• _WORK INSTRUCTIONS_
Copy every line in the records below that contains the word "saying".

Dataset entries
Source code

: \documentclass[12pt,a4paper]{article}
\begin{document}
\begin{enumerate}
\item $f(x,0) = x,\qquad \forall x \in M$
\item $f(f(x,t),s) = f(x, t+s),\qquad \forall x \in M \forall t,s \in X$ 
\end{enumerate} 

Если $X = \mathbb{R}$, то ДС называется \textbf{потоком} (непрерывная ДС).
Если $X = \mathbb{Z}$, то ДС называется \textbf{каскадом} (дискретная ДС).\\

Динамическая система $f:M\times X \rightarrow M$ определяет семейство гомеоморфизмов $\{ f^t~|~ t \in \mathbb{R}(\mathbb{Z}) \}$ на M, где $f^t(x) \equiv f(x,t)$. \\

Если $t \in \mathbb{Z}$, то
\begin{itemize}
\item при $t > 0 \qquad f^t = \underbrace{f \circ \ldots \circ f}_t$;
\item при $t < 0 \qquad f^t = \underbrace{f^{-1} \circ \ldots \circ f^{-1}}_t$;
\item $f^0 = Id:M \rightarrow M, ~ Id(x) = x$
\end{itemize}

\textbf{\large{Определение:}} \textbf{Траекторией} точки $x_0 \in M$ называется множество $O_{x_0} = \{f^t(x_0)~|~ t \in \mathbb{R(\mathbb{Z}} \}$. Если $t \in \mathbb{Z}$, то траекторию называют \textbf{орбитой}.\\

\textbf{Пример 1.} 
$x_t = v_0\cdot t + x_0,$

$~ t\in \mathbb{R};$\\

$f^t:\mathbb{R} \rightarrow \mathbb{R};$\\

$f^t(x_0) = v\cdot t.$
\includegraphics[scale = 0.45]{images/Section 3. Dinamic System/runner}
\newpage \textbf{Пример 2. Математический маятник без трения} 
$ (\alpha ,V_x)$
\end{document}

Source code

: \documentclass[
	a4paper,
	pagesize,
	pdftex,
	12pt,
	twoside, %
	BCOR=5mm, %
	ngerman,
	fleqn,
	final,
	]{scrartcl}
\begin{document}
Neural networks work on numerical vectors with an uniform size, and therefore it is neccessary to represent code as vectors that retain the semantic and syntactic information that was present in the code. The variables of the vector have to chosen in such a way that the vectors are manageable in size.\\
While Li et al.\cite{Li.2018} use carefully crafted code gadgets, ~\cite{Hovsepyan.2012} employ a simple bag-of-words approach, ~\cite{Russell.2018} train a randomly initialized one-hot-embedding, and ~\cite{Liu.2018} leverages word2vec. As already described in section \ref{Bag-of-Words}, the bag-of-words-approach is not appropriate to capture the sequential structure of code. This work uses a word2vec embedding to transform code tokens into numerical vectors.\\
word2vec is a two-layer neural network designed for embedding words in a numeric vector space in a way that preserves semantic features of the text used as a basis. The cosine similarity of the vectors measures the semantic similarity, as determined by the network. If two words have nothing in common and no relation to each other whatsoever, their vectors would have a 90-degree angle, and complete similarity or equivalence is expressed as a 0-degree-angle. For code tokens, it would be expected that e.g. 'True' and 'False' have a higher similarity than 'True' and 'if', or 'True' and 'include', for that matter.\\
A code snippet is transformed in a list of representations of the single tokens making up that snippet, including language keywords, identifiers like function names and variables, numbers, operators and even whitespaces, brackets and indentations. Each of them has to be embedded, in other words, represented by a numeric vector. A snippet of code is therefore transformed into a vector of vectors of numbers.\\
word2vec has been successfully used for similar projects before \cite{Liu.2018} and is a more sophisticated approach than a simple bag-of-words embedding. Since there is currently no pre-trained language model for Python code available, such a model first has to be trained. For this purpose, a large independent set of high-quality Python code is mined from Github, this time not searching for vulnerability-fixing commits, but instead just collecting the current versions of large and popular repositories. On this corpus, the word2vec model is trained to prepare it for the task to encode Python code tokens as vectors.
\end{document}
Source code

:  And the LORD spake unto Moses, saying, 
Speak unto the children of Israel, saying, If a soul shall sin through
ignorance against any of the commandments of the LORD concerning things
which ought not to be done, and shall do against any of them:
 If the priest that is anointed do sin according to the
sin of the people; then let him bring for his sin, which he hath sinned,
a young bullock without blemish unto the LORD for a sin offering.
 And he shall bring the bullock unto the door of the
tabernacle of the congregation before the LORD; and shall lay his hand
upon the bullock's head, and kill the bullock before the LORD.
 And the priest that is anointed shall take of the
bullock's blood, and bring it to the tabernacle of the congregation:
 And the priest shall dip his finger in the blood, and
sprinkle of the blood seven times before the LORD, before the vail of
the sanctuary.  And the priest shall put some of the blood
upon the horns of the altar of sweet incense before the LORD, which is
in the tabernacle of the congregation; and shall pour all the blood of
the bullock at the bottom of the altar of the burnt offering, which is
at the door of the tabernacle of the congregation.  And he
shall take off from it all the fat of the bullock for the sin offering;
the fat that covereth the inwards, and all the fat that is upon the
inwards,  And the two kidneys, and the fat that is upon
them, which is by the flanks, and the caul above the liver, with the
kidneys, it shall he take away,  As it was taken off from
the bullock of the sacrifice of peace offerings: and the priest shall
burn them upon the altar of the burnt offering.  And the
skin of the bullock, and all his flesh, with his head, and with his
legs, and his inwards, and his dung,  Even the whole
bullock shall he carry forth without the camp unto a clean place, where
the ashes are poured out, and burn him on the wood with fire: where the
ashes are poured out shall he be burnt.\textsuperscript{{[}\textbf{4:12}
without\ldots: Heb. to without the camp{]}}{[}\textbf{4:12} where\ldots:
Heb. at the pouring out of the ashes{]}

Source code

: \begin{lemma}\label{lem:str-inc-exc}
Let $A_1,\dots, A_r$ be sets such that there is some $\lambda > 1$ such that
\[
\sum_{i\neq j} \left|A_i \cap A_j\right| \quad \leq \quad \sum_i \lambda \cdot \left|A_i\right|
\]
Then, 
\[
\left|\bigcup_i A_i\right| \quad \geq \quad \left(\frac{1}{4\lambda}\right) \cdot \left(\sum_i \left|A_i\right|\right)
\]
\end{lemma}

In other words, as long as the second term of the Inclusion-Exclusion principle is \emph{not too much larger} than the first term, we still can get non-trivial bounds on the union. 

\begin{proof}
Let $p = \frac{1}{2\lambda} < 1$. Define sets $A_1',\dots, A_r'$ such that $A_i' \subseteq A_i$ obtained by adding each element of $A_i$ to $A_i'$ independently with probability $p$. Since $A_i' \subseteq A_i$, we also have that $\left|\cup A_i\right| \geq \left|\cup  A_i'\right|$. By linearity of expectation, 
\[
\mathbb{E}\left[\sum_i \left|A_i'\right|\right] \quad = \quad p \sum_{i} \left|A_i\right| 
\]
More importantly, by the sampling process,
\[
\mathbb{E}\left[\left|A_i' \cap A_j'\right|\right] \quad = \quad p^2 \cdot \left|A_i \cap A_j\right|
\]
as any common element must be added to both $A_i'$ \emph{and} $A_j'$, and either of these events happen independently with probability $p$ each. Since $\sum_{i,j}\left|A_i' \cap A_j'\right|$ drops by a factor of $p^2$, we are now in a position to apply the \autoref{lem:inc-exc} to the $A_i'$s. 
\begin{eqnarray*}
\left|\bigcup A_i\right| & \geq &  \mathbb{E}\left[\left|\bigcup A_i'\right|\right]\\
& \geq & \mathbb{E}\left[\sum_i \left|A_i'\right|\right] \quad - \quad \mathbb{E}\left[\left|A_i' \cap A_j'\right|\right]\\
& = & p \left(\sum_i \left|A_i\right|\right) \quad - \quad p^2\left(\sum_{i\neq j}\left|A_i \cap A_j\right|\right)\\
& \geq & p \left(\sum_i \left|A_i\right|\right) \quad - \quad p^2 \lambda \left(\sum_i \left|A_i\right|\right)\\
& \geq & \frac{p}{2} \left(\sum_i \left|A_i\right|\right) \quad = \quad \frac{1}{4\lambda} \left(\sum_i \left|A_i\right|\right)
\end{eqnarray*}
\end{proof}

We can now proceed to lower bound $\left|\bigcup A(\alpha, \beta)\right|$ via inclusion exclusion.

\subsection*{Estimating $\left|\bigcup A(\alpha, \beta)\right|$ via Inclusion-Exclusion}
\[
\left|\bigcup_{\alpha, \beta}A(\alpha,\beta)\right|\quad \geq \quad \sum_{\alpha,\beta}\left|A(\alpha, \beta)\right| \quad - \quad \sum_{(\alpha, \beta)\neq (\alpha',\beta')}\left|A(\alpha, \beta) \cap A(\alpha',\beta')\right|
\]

• _EXERCISE SOLUTION_
:  And the LORD spake unto Moses, saying, 
Speak unto the children of Israel, saying, If a soul shall sin through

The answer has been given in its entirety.